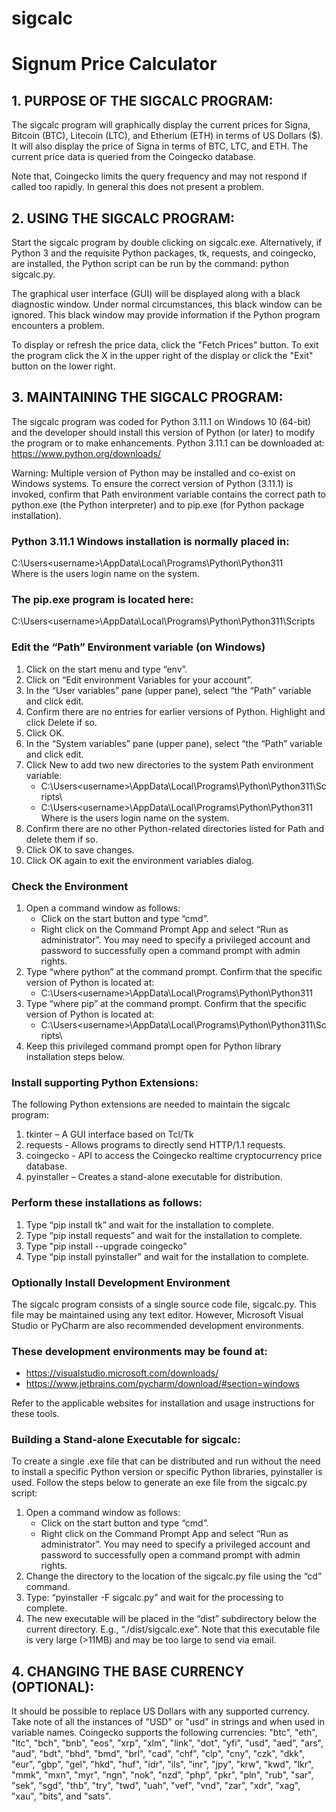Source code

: # sigcalc
# Signum Price Calculator

## 1. PURPOSE OF THE SIGCALC PROGRAM:
The sigcalc program will graphically display the current prices for Signa, Bitcoin (BTC), Litecoin (LTC), and Etherium (ETH) in terms of US Dollars ($).  It will also display the price of Signa in terms of BTC, LTC, and ETH.  The current price data is queried from the Coingecko database.  

Note that, Coingecko limits the query frequency and may not respond if called too
rapidly.  In general this does not present a problem.  

## 2. USING THE SIGCALC PROGRAM:
Start the sigcalc program by double clicking on sigcalc.exe.  Alternatively, if Python 3 and the requisite Python packages, tk, requests, and coingecko, are installed, the Python script can be run by the command: python sigcalc.py.

The graphical user interface (GUI) will be displayed along with a black diagnostic window. Under normal circumstances, this black window can be ignored.  This black window may provide information if the Python program encounters a problem.

To display or refresh the price data, click the "Fetch Prices" button.  To exit the program click the X in the upper right of the display or click the "Exit" button on the lower right.

## 3. MAINTAINING THE SIGCALC PROGRAM:
The sigcalc program was coded for Python 3.11.1 on Windows 10 (64-bit) and the developer should install this version of Python (or later) to modify the program or to make enhancements.  Python 3.11.1 can be downloaded at: https://www.python.org/downloads/

Warning: Multiple version of Python may be installed and co-exist on Windows systems. To ensure the correct version of Python (3.11.1) is invoked, confirm that Path environment variable contains the correct path to python.exe (the Python interpreter) and to pip.exe (for Python package installation).

### Python 3.11.1 Windows installation is normally placed in:
C:\Users\<username>\AppData\Local\Programs\Python\Python311\
Where <username> is the users login name on the system.

### The pip.exe program is located here:
C:\Users\<username>\AppData\Local\Programs\Python\Python311\Scripts

### Edit the “Path” Environment variable (on Windows)
1. Click on the start menu and type “env”.
2. Click on “Edit environment Variables for your account”.
3. In the “User variables” pane (upper pane), select “the “Path” variable and click edit.
4. Confirm there are no entries for earlier versions of Python. Highlight and click Delete if so.
5. Click OK.
6. In the “System variables” pane (upper pane), select “the “Path” variable and click edit.
7. Click New to add two new directories to the system Path environment variable:
   - C:\Users\<username>\AppData\Local\Programs\Python\Python311\Scripts\
   - C:\Users\<username>\AppData\Local\Programs\Python\Python311\
Where <username> is the users login name on the system.
9. Confirm there are no other Python-related directories listed for Path and delete them if so.
10. Click OK to save changes.
11. Click OK again to exit the environment variables dialog.

### Check the Environment
1. Open a command window as follows:
   - Click on the start button and type “cmd”.
   - Right click on the Command Prompt App and select “Run as administrator”. 
You may need to specify a privileged account and password to successfully open a command prompt with admin rights.
2. Type “where python” at the command prompt.  Confirm that the specific version of Python is located at:
   - C:\Users\<username>\AppData\Local\Programs\Python\Python311
4. Type “where pip” at the command prompt. Confirm that the specific version of Python is located at:
   - C:\Users\<username>\AppData\Local\Programs\Python\Python311\Scripts\
5. Keep this privileged command prompt open for Python library installation steps below.

### Install supporting Python Extensions:
The following Python extensions are needed to maintain the sigcalc program:
1. tkinter – A GUI interface based on Tcl/Tk
2. requests - Allows programs to directly send HTTP/1.1 requests.
3. coingecko - API to access the Coingecko realtime cryptocurrency price database.
4. pyinstaller – Creates a stand-alone executable for distribution.

### Perform these installations as follows:
1. Type “pip install tk” and wait for the installation to complete.
2. Type “pip install requests” and wait for the installation to complete.
3. Type "pip install --upgrade coingecko"
4. Type “pip install pyinstaller” and wait for the installation to complete.

### Optionally Install Development Environment
The sigcalc program consists of a single source code file, sigcalc.py. This file may 
be maintained using any text editor.  However, Microsoft Visual Studio or PyCharm are 
also recommended development environments.

### These development environments may be found at:
   - https://visualstudio.microsoft.com/downloads/
   - https://www.jetbrains.com/pycharm/download/#section=windows

Refer to the applicable websites for installation and usage instructions for these tools.

### Building a Stand-alone Executable for sigcalc:
To create a single .exe file that can be distributed and run without the need to install 
a specific Python version or specific Python libraries, pyinstaller is used. Follow the 
steps below to generate an exe file from the sigcalc.py script:
1. Open a command window as follows:
   - Click on the start button and type “cmd”.
   - Right click on the Command Prompt App and select “Run as administrator”. You may need to specify a privileged account and password to successfully open a command prompt with admin rights.
2. Change the directory to the location of the sigcalc.py file using the “cd” command.
3. Type: “pyinstaller -F sigcalc.py” and wait for the processing to complete.
4. The new executable will be placed in the “dist” subdirectory below the current directory. E.g., “./dist/sigcalc.exe”.
Note that this executable file is very large (>11MB) and may be too large to send via email.

## 4. CHANGING THE BASE CURRENCY (OPTIONAL):
It should be possible to replace US Dollars with any supported currency.  Take note of 
all the instances of "USD" or "usd" in strings and when used in variable names.  Coingecko
supports the following currencies:
  "btc",
  "eth",
  "ltc",
  "bch",
  "bnb",
  "eos",
  "xrp",
  "xlm",
  "link",
  "dot",
  "yfi",
  "usd",
  "aed",
  "ars",
  "aud",
  "bdt",
  "bhd",
  "bmd",
  "brl",
  "cad",
  "chf",
  "clp",
  "cny",
  "czk",
  "dkk",
  "eur",
  "gbp",
  "gel",
  "hkd",
  "huf",
  "idr",
  "ils",
  "inr",
  "jpy",
  "krw",
  "kwd",
  "lkr",
  "mmk",
  "mxn",
  "myr",
  "ngn",
  "nok",
  "nzd",
  "php",
  "pkr",
  "pln",
  "rub",
  "sar",
  "sek",
  "sgd",
  "thb",
  "try",
  "twd",
  "uah",
  "vef",
  "vnd",
  "zar",
  "xdr",
  "xag",
  "xau",
  "bits", and
  "sats".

■ **Your objective**
Check the data for the word "alone" and pull out the lines that have it.

■ **Response**
4. pyinstaller – Creates a stand-alone executable for distribution.
### Building a Stand-alone Executable for sigcalc:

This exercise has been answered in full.